--- START ---
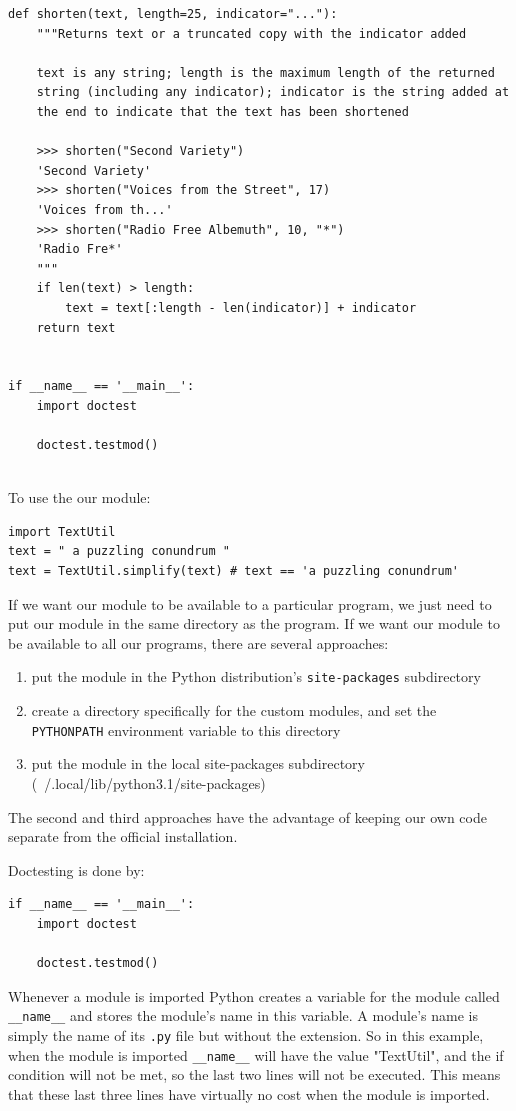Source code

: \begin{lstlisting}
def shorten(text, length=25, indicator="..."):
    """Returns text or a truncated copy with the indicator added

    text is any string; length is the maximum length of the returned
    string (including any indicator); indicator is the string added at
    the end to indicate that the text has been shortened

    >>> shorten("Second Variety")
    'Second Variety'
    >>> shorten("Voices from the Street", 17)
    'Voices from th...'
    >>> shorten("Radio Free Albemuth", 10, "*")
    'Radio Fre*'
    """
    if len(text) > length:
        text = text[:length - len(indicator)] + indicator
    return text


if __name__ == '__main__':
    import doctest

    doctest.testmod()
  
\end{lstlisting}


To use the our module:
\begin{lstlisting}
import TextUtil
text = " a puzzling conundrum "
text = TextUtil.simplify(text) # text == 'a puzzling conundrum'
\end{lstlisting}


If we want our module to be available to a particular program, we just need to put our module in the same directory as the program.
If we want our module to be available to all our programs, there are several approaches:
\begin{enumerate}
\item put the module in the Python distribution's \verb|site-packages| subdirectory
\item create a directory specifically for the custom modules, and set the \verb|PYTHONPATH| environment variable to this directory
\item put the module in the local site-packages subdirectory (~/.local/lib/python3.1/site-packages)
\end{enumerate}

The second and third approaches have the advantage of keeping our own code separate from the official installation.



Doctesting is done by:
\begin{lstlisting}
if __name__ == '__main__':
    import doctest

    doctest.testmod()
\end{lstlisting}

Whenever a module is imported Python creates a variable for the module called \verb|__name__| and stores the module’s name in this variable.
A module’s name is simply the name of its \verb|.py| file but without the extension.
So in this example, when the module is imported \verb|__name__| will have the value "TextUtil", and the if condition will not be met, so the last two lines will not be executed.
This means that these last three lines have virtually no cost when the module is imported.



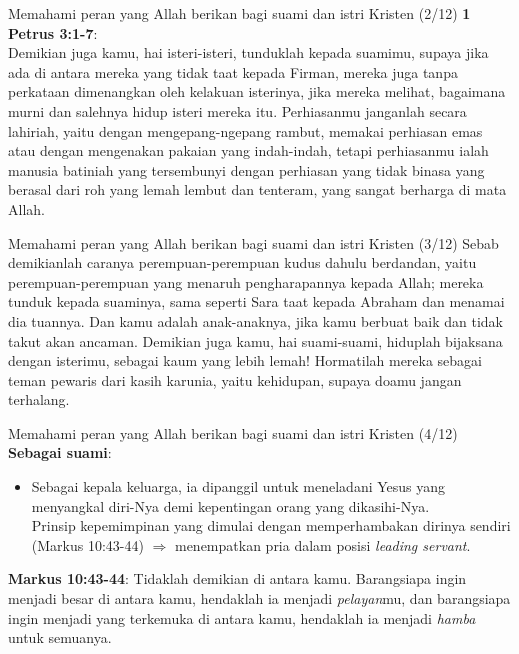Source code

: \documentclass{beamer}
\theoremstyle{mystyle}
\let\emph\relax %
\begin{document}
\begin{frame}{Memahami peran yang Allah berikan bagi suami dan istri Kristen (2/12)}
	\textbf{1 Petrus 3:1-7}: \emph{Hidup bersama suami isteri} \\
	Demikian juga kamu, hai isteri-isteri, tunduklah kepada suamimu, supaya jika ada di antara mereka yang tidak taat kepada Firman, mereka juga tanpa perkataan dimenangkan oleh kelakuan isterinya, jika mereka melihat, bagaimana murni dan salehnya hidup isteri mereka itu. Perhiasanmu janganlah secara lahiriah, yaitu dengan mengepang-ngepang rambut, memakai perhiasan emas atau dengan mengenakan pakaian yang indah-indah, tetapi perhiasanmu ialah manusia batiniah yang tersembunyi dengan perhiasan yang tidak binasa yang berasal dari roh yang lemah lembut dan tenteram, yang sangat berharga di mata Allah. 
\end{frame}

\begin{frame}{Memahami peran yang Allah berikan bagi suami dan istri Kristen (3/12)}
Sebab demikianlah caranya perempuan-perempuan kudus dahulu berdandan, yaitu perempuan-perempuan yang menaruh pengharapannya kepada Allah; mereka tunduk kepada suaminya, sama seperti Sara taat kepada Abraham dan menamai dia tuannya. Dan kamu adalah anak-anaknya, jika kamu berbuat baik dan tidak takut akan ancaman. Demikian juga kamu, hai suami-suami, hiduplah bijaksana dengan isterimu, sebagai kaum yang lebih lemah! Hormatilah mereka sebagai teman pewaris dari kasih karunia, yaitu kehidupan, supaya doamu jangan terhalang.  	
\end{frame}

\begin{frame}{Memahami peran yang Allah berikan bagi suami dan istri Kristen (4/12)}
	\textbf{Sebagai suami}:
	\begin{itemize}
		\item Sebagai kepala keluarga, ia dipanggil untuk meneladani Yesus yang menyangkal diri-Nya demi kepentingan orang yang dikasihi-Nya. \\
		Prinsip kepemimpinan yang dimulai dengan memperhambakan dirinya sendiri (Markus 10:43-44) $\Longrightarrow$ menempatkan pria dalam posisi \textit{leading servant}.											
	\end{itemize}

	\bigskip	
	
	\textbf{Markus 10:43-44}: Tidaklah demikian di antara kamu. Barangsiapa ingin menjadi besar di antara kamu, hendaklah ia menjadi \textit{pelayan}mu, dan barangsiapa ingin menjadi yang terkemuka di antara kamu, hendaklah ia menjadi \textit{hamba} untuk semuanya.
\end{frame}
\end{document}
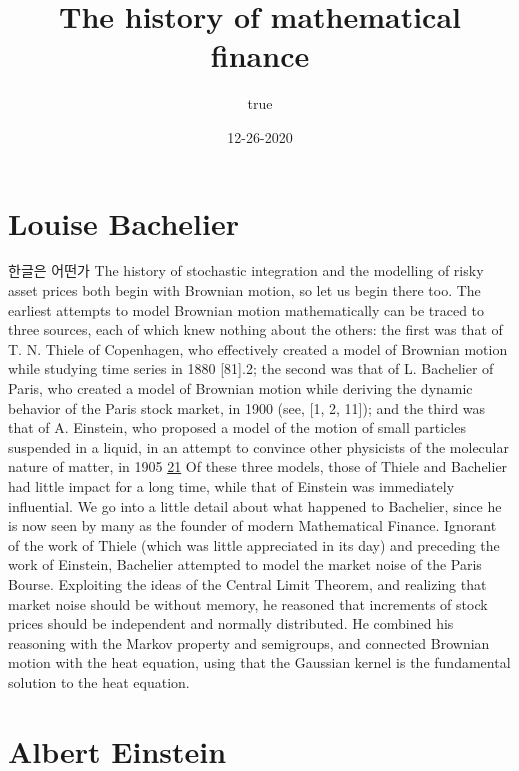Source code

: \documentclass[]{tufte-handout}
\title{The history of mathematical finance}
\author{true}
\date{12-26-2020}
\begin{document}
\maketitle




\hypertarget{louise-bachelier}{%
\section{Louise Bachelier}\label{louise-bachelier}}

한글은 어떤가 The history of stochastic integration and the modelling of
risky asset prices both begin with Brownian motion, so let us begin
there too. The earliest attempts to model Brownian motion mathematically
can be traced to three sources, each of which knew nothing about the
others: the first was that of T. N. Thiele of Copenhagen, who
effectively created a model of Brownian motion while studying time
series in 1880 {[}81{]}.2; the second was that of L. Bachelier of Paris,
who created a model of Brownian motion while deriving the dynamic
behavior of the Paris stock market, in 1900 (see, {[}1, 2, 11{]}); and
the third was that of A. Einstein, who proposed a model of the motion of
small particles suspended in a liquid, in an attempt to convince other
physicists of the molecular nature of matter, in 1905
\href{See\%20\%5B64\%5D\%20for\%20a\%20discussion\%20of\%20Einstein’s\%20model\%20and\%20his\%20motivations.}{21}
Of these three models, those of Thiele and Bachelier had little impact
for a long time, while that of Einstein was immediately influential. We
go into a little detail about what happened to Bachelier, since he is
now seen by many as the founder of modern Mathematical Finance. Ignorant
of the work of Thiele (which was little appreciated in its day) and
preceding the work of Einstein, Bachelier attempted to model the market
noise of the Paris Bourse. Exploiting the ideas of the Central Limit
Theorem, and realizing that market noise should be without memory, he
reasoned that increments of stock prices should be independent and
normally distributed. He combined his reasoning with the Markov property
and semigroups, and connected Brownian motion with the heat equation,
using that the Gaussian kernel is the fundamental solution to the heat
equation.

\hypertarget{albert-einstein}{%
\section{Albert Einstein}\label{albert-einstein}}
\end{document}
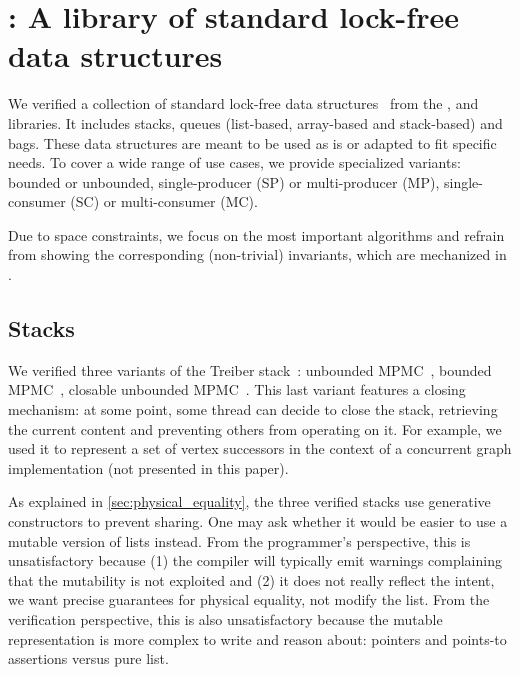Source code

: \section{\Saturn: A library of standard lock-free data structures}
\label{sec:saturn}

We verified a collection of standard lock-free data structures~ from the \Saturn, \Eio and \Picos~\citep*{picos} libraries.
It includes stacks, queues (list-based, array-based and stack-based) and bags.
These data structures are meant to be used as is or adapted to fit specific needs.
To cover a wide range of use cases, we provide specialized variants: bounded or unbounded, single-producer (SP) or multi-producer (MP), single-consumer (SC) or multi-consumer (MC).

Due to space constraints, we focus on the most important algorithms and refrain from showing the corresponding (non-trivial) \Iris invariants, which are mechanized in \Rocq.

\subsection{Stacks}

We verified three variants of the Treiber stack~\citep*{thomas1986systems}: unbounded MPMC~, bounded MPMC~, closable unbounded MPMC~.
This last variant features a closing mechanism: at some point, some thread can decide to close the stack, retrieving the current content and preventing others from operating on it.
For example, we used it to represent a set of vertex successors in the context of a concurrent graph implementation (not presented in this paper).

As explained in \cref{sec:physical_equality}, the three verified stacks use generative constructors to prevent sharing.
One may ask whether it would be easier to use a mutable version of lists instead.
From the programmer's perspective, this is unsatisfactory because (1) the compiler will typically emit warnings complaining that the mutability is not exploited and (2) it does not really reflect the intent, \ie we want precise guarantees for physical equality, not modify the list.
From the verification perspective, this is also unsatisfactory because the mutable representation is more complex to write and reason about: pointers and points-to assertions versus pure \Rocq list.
--- END ---
• _What this task involves_
Copy out the lines of the data where the word "want" can be found.

• _Completed task_
If we want our module to be available to a particular program, we just need to put our module in the same directory as the program.
If we want our module to be available to all our programs, there are several approaches:
From the programmer's perspective, this is unsatisfactory because (1) the compiler will typically emit warnings complaining that the mutability is not exploited and (2) it does not really reflect the intent, \ie we want precise guarantees for physical equality, not modify the list.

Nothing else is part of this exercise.